ORDER Sanjay K. Agrawal, J. 1. Questioning the legality and validity of the judgment of acquittal of offence under Section 3(1)(x) of the Scheduled Castes and the Scheduled Tribes (Prevention of Atrocities) Act, 1989 (for short 'the Act, 1989'), sole applicant/complainant Milau has filed this revision under Section 397/401 of the Code of Criminal Procedure (henceforth 'Cr.P.C.'). Brief facts required for determination of this revision are as under:-- 1.1 The State filed a charge-sheet for the offences punishable under Sections 294/34, 323 & 324 of the Indian Penal Code (for short 'IPC') and under Section 3(1)(x) of the Act, 1989 against the non-applicants stating that on 5.11.2002 near Bhagwata Tola pond they with common intention abused, assaulted and intentionally insulted or intimidated with intention to humiliate the complainant, who is member of Scheduled Tribe within public view. 1.2 Non-applicants abjured the guilt and entered into defence. During the course of trial, prosecution has examined 8 witnesses and exhibited 6 documents in support of their case whereas defence neither examined any witness nor exhibited any documents in support of their case. 2. The Special Judge, by its judgment convicted the non-applicants for the offences under Sections 294/34 and 323/34 of the IPC and sentenced them till rising of the Court whereas acquitted them of the offence under Section 3(1)(x) of the Act, 1989. Against which, the instant revision has been filed by the applicant/complainant. 3. Shri Vijay K. Deshmukh, learned counsel appearing for the applicant/complainant would submit that the Special Judge has committed manifest legal error in acquitting the non-applicants of the offence under Section 3(1)(x) of the Act, 1989 as the ingredients constituting the offence under Section 3(1)(x) of the Act, 1989 are available on record, therefore, judgment of acquittal for the said offence be set aside and they be punished for the said offence. 4. None present on behalf of the non-applicants to prosecute their case, despite service of notice. 5. I have heard learned counsel appearing for the applicant and perused record of court below with utmost circumspection. 6. The question for consideration is whether the prosecution has proved the offence under Section 3(1)(x) of the Act, 1989? 7. In order to appreciate the point, it would be proper to notice under Section 3(1)(x) of the Act, 1989, which reads thus:-- 3.

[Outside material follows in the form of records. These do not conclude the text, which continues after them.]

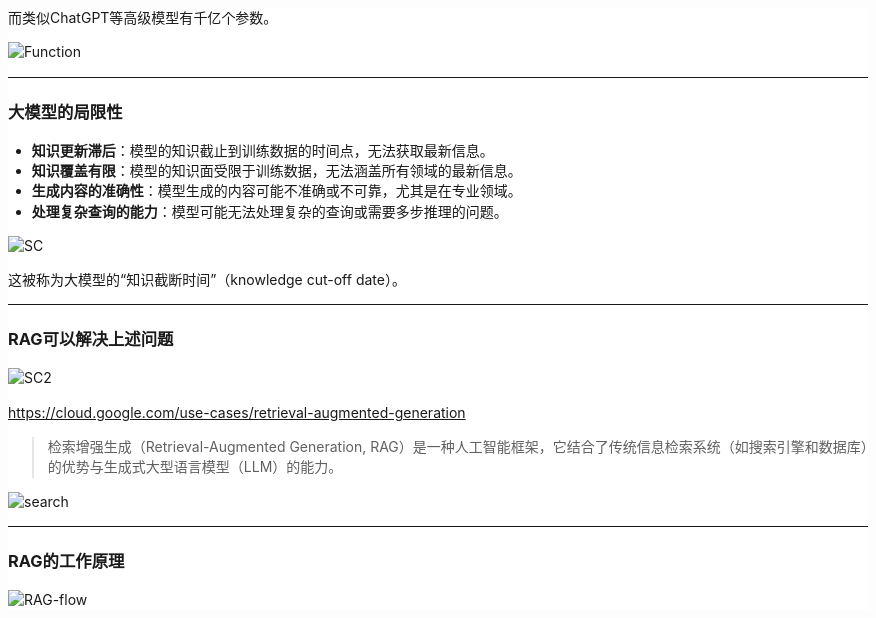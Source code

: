   </div>

</div>

<v-click>

而类似ChatGPT等高级模型有<span class="text-red">千亿</span>个参数。

  <div class="flex justify-center items-center h-120px">
  <img src="/function.png" class="h-full border-2 border-blue-500 rounded-lg shadow-xl" alt="Function"/>
  </div>

</v-click>

---

### <flat-color-icons-delete-database /> 大模型的局限性 

- **知识更新滞后**：模型的知识截止到训练数据的时间点，无法获取最新信息。
- **知识覆盖有限**：模型的知识面受限于训练数据，无法涵盖所有领域的最新信息。
- **生成内容的准确性**：模型生成的内容可能不准确或不可靠，尤其是在专业领域。
- **处理复杂查询的能力**：模型可能无法处理复杂的查询或需要多步推理的问题。

<div class="flex justify-center items-center h-260px">
  <img src="/sc.png" class="h-full border-2 border-blue-500 rounded-lg shadow-xl" alt="SC"/>
</div>

这被称为大模型的<span class="text-red">“知识截断时间”</span>（knowledge cut-off date）。

---

### <flat-color-icons-collect /> RAG可以解决上述问题

<div class="flex justify-center items-center h-220px">
  <img src="/sc2.png"  class="h-full border-2 border-blue-500 rounded-lg shadow-xl" alt="SC2"/>
</div>

https://cloud.google.com/use-cases/retrieval-augmented-generation

> 检索增强生成（Retrieval-Augmented Generation, RAG）是一种人工智能框架，它结合了传统信息检索系统（如搜索引擎和数据库）的优势与生成式大型语言模型（LLM）的能力。

<v-click>
<div class="flex justify-center items-center h-140px">
  <img src="/search.png"  class="h-full border-2 border-blue-500 rounded-lg shadow-xl" alt="search"/>
</div>
</v-click>

---

### <flat-color-icons-biotech /> RAG的工作原理

<div class="flex justify-center items-center h-220px">
  <img src="/rag-flow.png"  class="h-full border-2 border-blue-500 rounded-lg shadow-xl" alt="RAG-flow"/>
</div>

6. The question for consideration is whether the prosecution has proved the offence under Section 3(1)(x) of the Act, 1989? 7. In order to appreciate the point, it would be proper to notice under Section 3(1)(x) of the Act, 1989, which reads thus:-- 3. Punishments for offences of atrocities.-(1) Whoever, not being a member of Scheduled Caste or Scheduled Tribe,-- XXXXXX XXX XXX XXXXXX XXX XXX XXXXXX XXX XXX (x) intentionally insults or intimidates with intent to humiliate a member of a Scheduled Caste or a Scheduled Tribe in any place within public view. 8. The ingredients constituting the offence under section 3(1)(x) of the Act, 1989 are as under:-- "(i) that the accused/non-applicant was not a member of Scheduled Caste or a Scheduled Tribe....; (ii) the complainant "was intentionally insulted or intimidated by the accused"; (iii) such intentional insult or the intimidation was "with intent to humiliate" such member; and (iv) this intentional insult or intimidation with an intent to humiliate must be in a place with "public view". 9. The question is whether in the instant case prosecution has established the ingredients for constituting the offence under Section 3(1)(x) of the Act, 1989? 10. Admittedly and indisputably, the non-applicants/accused are not the member of Scheduled Caste or Scheduled Tribe. 11. In order to establish that the complainant namely Milau was intentionally assaulted or intimidated by the accused persons, complainant Milau himself has been examined as PW-1. A bare perusal of his statement, it does not appear that accused persons insulted or intimidated intentionally or with an intent to humiliate the complainant, who is a member of Scheduled Tribe. It can be gathered from his statement that Milau did not utter any word stating that accused persons knew that he (complainant) is a member of Scheduled Tribe and with an intention to humiliate him the accused persons abused him by the name of the his caste. 12. The other witnesses namely Indal (PW-2), Gorelal (PW-3) and Ramkishan (PW-4) also did not say that accused persons were aware about the caste of complainant and they fully knew that the Milau is the member of Scheduled Tribe and only because he is a member of Scheduled Tribe humiliated and insulted him intentionally. On the other hand, it has not been established that non-applicants/accused persons are not the members of Scheduled Castes or Scheduled Tribes. 13.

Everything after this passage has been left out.